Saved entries
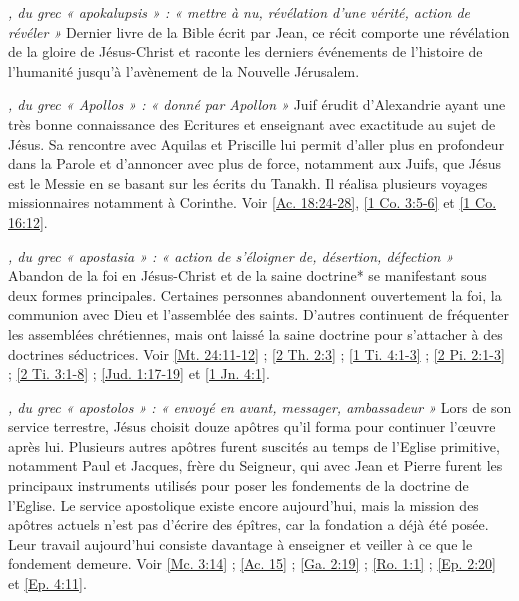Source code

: \begin{multicols}{2}
\textit{, du grec « apokalupsis » : « mettre à nu, révélation d'une vérité, action de révéler »}\newline
Dernier livre de la Bible écrit par Jean, ce récit comporte une révélation de la gloire de Jésus-Christ et raconte les derniers événements de l'histoire de l'humanité jusqu'à l'avènement de la Nouvelle Jérusalem.

\textit{, du grec « Apollos » : « donné par Apollon »}\newline
Juif érudit d'Alexandrie ayant une très bonne connaissance des Ecritures et enseignant avec exactitude au sujet de Jésus. Sa rencontre avec Aquilas et Priscille lui permit d'aller plus en profondeur dans la Parole et d'annoncer avec plus de force, notamment aux Juifs, que Jésus est le Messie en se basant sur les écrits du Tanakh. Il réalisa plusieurs voyages missionnaires notamment à Corinthe. Voir \vref{Ac. 18:24-28}, \vref{1 Co. 3:5-6} et \vref{1 Co. 16:12}.

\textit{, du grec « apostasia » : « action de s'éloigner de, désertion, défection »}\newline
Abandon de la foi en Jésus-Christ et de la saine doctrine* se manifestant sous deux formes principales. Certaines personnes abandonnent ouvertement la foi, la communion avec Dieu et l'assemblée des saints. D'autres continuent de fréquenter les assemblées chrétiennes, mais ont laissé la saine doctrine pour s'attacher à des doctrines séductrices. Voir \vref{Mt. 24:11-12} ; \vref{2 Th. 2:3} ; \vref{1 Ti. 4:1-3} ; \vref{2 Pi. 2:1-3} ; \vref{2 Ti. 3:1-8} ; \vref{Jud. 1:17-19} et \vref{1 Jn. 4:1}.

\textit{, du grec « apostolos » : « envoyé en avant, messager, ambassadeur »}\newline
Lors de son service terrestre, Jésus choisit douze apôtres qu'il forma pour continuer l'œuvre après lui. Plusieurs autres apôtres furent suscités au temps de l'Eglise primitive, notamment Paul et Jacques, frère du Seigneur, qui avec Jean et Pierre furent les principaux instruments utilisés pour poser les fondements de la doctrine de l'Eglise. Le service apostolique existe encore aujourd'hui, mais la mission des apôtres actuels n'est pas d'écrire des épîtres, car la fondation a déjà été posée. Leur travail aujourd'hui consiste davantage à enseigner et veiller à ce que le fondement demeure. Voir \vref{Mc. 3:14} ; \vref{Ac. 15} ; \vref{Ga. 2:19} ; \vref{Ro. 1:1} ; \vref{Ep. 2:20} et \vref{Ep. 4:11}.


\end{multicols}
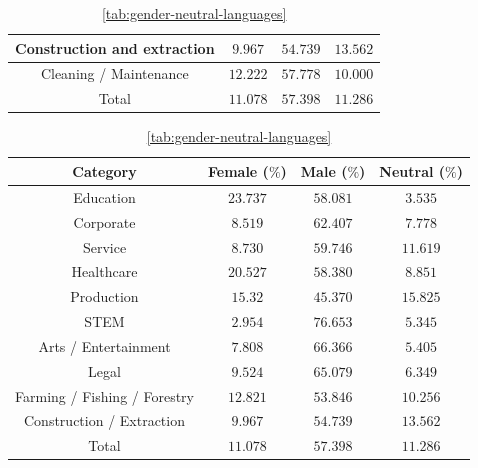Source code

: \documentclass[fleqn,10pt]{article}
\begin{document}
\begin{table}[H]
{\begin{tabular}{|c|c|c|c|}
	Construction and extraction				& $9.967$		& $54.739$		& $13.562$		\\ \hline
	Cleaning / Maintenance					& $12.222$		& $57.778$		& $10.000$		\\ \hline
	\hline
	Total           						& $11.078$ 		& $57.398$ 		& $11.286$ 		\\ \hline
	\end{tabular}
	\caption{\ref{tab:gender-neutral-languages}}
	\label{tab:gender-by-category}
	}
\end{table}

\begin{table}[H]
\small{
	\centering
	\begin{tabular}{|c|c|c|c|}
	\hline
	Category 								& Female ($\%$)			& Male ($\%$)			& Neutral ($\%$)	\\ \hline
	\hline
	Education								& $23.737$				& $58.081$				& $3.535$			\\ \hline
	Corporate								& $8.519$				& $62.407$				& $7.778$			\\ \hline
	Service									& $8.730$				& $59.746$				& $11.619$			\\ \hline
	Healthcare								& $20.527$				& $58.380$				& $8.851$			\\ \hline
	Production								& $15.32$				& $45.370$				& $15.825$			\\ \hline
	STEM									& $2.954$				& $76.653$				& $5.345$			\\ \hline
	Arts / Entertainment					& $7.808$				& $66.366$				& $5.405$			\\ \hline
	Legal									& $9.524$				& $65.079$				& $6.349$			\\ \hline
	Farming / Fishing / Forestry			& $12.821$				& $53.846$				& $10.256$			\\ \hline
	Construction / Extraction				& $9.967$				& $54.739$				& $13.562$			\\ \hline
	\hline
	Total           						& $11.078$ 				& $57.398$ 				& $11.286$ 			\\ \hline
	\end{tabular}
	\caption{\ref{tab:gender-neutral-languages}}
	\label{tab:gender-by-category-grouped}
	}
\end{table}
\end{document}
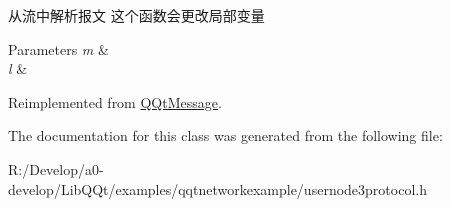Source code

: 从流中解析报文 这个函数会更改局部变量 


\begin{DoxyParams}{Parameters}
{\em m} & \\
\hline
{\em l} & \\
\hline
\end{DoxyParams}


Reimplemented from \mbox{\hyperlink{class_q_qt_message_a0bc25669bdd61490b1d8df6d77565f31}{Q\+Qt\+Message}}.



The documentation for this class was generated from the following file\+:\begin{DoxyCompactItemize}
\item 
R\+:/\+Develop/a0-\/develop/\+Lib\+Q\+Qt/examples/qqtnetworkexample/usernode3protocol.\+h\end{DoxyCompactItemize}
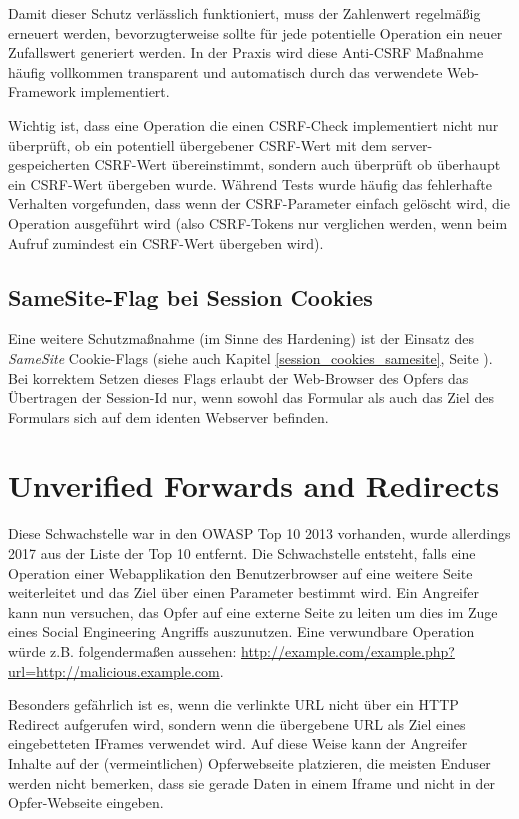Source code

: Damit dieser Schutz verlässlich funktioniert, muss der Zahlenwert regelmäßig erneuert werden, bevorzugterweise sollte für jede potentielle Operation ein neuer Zufallswert generiert werden. In der Praxis wird diese Anti-CSRF Maßnahme häufig vollkommen transparent und automatisch durch das verwendete Web-Framework implementiert.

Wichtig ist, dass eine Operation die einen CSRF-Check implementiert nicht nur überprüft, ob ein potentiell übergebener CSRF-Wert mit dem server-gespeicherten CSRF-Wert übereinstimmt, sondern auch überprüft ob überhaupt ein CSRF-Wert übergeben wurde. Während Tests wurde häufig das fehlerhafte Verhalten vorgefunden, dass wenn der CSRF-Parameter einfach gelöscht wird, die Operation ausgeführt wird (also CSRF-Tokens nur verglichen werden, wenn beim Aufruf zumindest ein CSRF-Wert übergeben wird).

\subsection{SameSite-Flag bei Session Cookies}

Eine weitere Schutzmaßnahme (im Sinne des Hardening) ist der Einsatz des \textit{SameSite} Cookie-Flags (siehe auch Kapitel \ref{session_cookies_samesite}, Seite \pageref{session_cookies_samesite}). Bei korrektem Setzen dieses Flags erlaubt der Web-Browser des Opfers das Übertragen der Session-Id nur, wenn sowohl das Formular als auch das Ziel des Formulars sich auf dem identen Webserver befinden.

\section{Unverified Forwards and Redirects}

Diese Schwachstelle war in den OWASP Top 10 2013 vorhanden, wurde allerdings 2017 aus der Liste der Top 10 entfernt. Die Schwachstelle entsteht, falls eine Operation einer Webapplikation den Benutzerbrowser auf eine weitere Seite weiterleitet und das Ziel über einen Parameter bestimmt wird. Ein Angreifer kann nun versuchen, das Opfer auf eine externe Seite zu leiten um dies im Zuge eines Social Engineering Angriffs auszunutzen. Eine verwundbare Operation würde z.B. folgendermaßen aussehen: \url{http://example.com/example.php?url=http://malicious.example.com}.

Besonders gefährlich ist es, wenn die verlinkte URL nicht über ein HTTP Redirect aufgerufen wird, sondern wenn die übergebene URL als Ziel eines eingebetteten IFrames verwendet wird. Auf diese Weise kann der Angreifer Inhalte auf der (vermeintlichen) Opferwebseite platzieren, die meisten Enduser werden nicht bemerken, dass sie gerade Daten in einem Iframe und nicht in der Opfer-Webseite eingeben.

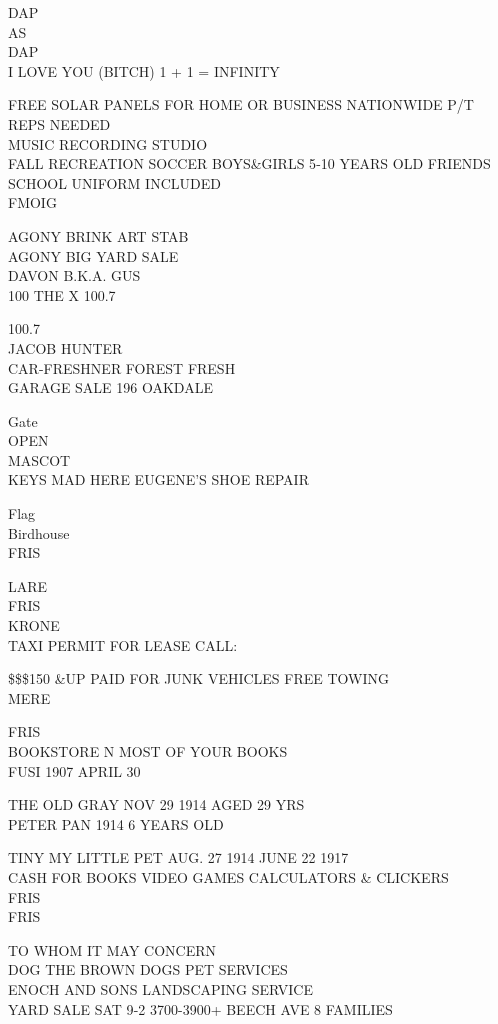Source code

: \documentclass[10pt,letterpaper]{article}
\begin{document}
DAP\\
AS\\
DAP\\
I LOVE YOU (BITCH) 1 + 1 = INFINITY

FREE SOLAR PANELS FOR HOME OR BUSINESS NATIONWIDE P/T REPS NEEDED\\
MUSIC RECORDING STUDIO\\
FALL RECREATION SOCCER BOYS\&GIRLS 5{-}10 YEARS OLD FRIENDS SCHOOL UNIFORM INCLUDED\\
FMOIG

AGONY BRINK ART STAB\\
AGONY BIG YARD SALE\\
DAVON B.K.A. GUS\\
100 THE X 100.7

100.7\\
JACOB HUNTER\\
CAR{-}FRESHNER FOREST FRESH\\
GARAGE SALE 196 OAKDALE

Gate\\
OPEN\\
MASCOT\\
KEYS MAD HERE EUGENE'S SHOE REPAIR

Flag\\
Birdhouse\\
FRIS

LARE\\
FRIS\\
KRONE\\
TAXI PERMIT FOR LEASE CALL:

\$\$\$150 \&UP PAID FOR JUNK VEHICLES FREE TOWING\\
MERE

FRIS\\
BOOKSTORE N MOST OF YOUR BOOKS\\
FUSI 1907 APRIL 30

THE OLD GRAY NOV 29 1914 AGED 29 YRS\\
PETER PAN 1914 6 YEARS OLD

TINY MY LITTLE PET AUG. 27 1914 JUNE 22 1917\\
CASH FOR BOOKS VIDEO GAMES CALCULATORS \& CLICKERS\\
FRIS\\
FRIS

TO WHOM IT MAY CONCERN\\
DOG THE BROWN DOGS PET SERVICES\\
ENOCH AND SONS LANDSCAPING SERVICE\\
YARD SALE SAT 9{-}2 3700{-}3900+ BEECH AVE 8 FAMILIES
\end{document}

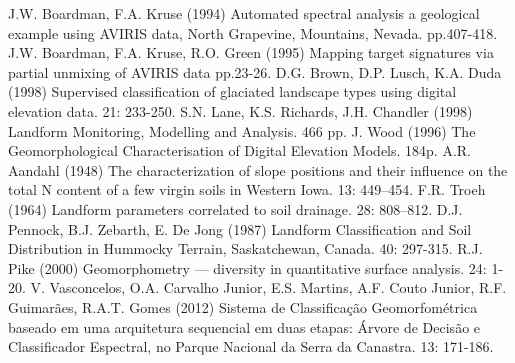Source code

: \begin{footnotesize}
\begin{thebibliography}{99}
J.W. Boardman, F.A. Kruse (1994)
\newblock Automated  spectral analysis a geological example using AVIRIS data, North Grapevine, Mountains, Nevada.
 pp.407-418.
J.W. Boardman, F.A. Kruse, R.O. Green (1995)
\newblock Mapping target signatures via partial unmixing of AVIRIS data
 pp.23-26.
D.G. Brown, D.P. Lusch, K.A. Duda (1998)
\newblock Supervised classification of glaciated landscape types using digital elevation data.
 21: 233-250.
S.N. Lane, K.S. Richards, J.H. Chandler (1998)
\newblock Landform Monitoring, Modelling and Analysis.
 466 pp.
J. Wood (1996)
\newblock The  Geomorphological  Characterisation of Digital Elevation Models.
 184p.
A.R. Aandahl (1948)
\newblock The characterization of slope positions and their influence on the total N content of a few virgin soils in Western Iowa.
 13: 449–454.
F.R. Troeh (1964)
\newblock Landform parameters correlated to soil drainage.
 28: 808–812.
D.J. Pennock, B.J. Zebarth, E. De Jong (1987)
\newblock Landform  Classification  and  Soil Distribution in Hummocky Terrain, Saskatchewan, Canada.
 40: 297-315.
R.J. Pike (2000)
\newblock Geomorphometry — diversity in quantitative surface analysis.
 24: 1-20.
V. Vasconcelos, O.A. Carvalho Junior, E.S. Martins, A.F. Couto Junior, R.F. Guimarães, R.A.T. Gomes (2012)
\newblock Sistema de Classificação Geomorfométrica baseado em uma arquitetura sequencial em duas etapas: Árvore de Decisão e Classificador Espectral, no Parque Nacional da Serra da Canastra.
 13: 171-186.
\end{thebibliography}
\end{footnotesize}
\address{Vinicius Vasconcelos\\
  Universidade de Brasília\\
  }
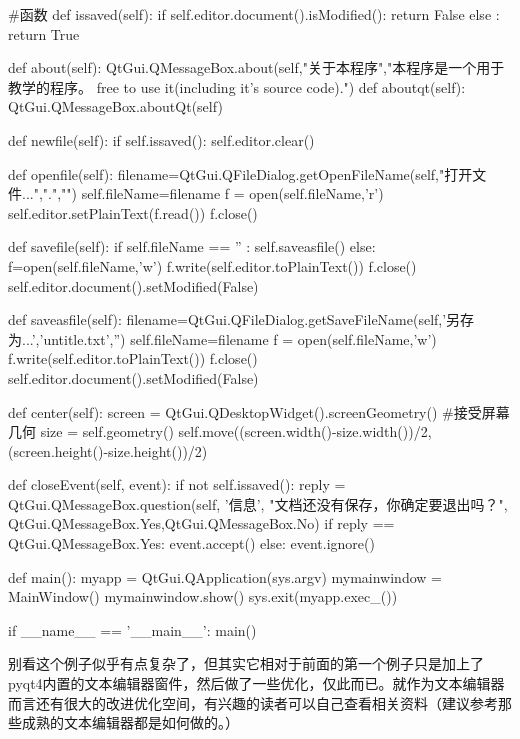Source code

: \documentclass[12pt,oneside]{book}
\begin{document}
\begin{common-format}
\begin{tcbpython}[]
#函数
    def issaved(self):
        if  self.editor.document().isModified():
            return False
        else :
            return True

    def about(self):
        QtGui.QMessageBox.about(self,"关于本程序","本程序是一个用于教学的程序。
        \n\nFell free to use it\n(including it's source code).")
    def aboutqt(self):
        QtGui.QMessageBox.aboutQt(self)

    def newfile(self):
        if  self.issaved():
            self.editor.clear()


    def openfile(self):
        filename=QtGui.QFileDialog.getOpenFileName(self,"打开文件...",".","")
        self.fileName=filename
        f = open(self.fileName,'r')
        self.editor.setPlainText(f.read())
        f.close()

    def savefile(self):
        if self.fileName == '' :
            self.saveasfile()
        else:
            f=open(self.fileName,'w')
            f.write(self.editor.toPlainText())
            f.close()
        self.editor.document().setModified(False)

    def saveasfile(self):
        filename=QtGui.QFileDialog.getSaveFileName(self,'另存为...','untitle.txt','')
        self.fileName=filename
        f = open(self.fileName,'w')
        f.write(self.editor.toPlainText())
        f.close()
        self.editor.document().setModified(False)

    def center(self):
        screen = QtGui.QDesktopWidget().screenGeometry()
        #接受屏幕几何
        size =  self.geometry()
        self.move((screen.width()-size.width())/2,
        (screen.height()-size.height())/2)

    def closeEvent(self, event):
        if not self.issaved():
            reply = QtGui.QMessageBox.question(self, '信息',
            "文档还没有保存，你确定要退出吗？",
            QtGui.QMessageBox.Yes,QtGui.QMessageBox.No)
            if reply == QtGui.QMessageBox.Yes:
                event.accept()
            else:
                event.ignore()

def main():
    myapp = QtGui.QApplication(sys.argv)
    mymainwindow = MainWindow()
    mymainwindow.show()
    sys.exit(myapp.exec_())

if __name__ == '__main__':
    main()
\end{tcbpython}

别看这个例子似乎有点复杂了，但其实它相对于前面的第一个例子只是加上了pyqt4内置的文本编辑器窗件，然后做了一些优化，仅此而已。就作为文本编辑器而言还有很大的改进优化空间，有兴趣的读者可以自己查看相关资料（建议参考那些成熟的文本编辑器都是如何做的。）


\end{common-format}
\end{document}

_Your task_. Collect each line of the entries that has the word "using", copying it in full.

_Reply_.
\newblock Automated  spectral analysis a geological example using AVIRIS data, North Grapevine, Mountains, Nevada.
\newblock Supervised classification of glaciated landscape types using digital elevation data.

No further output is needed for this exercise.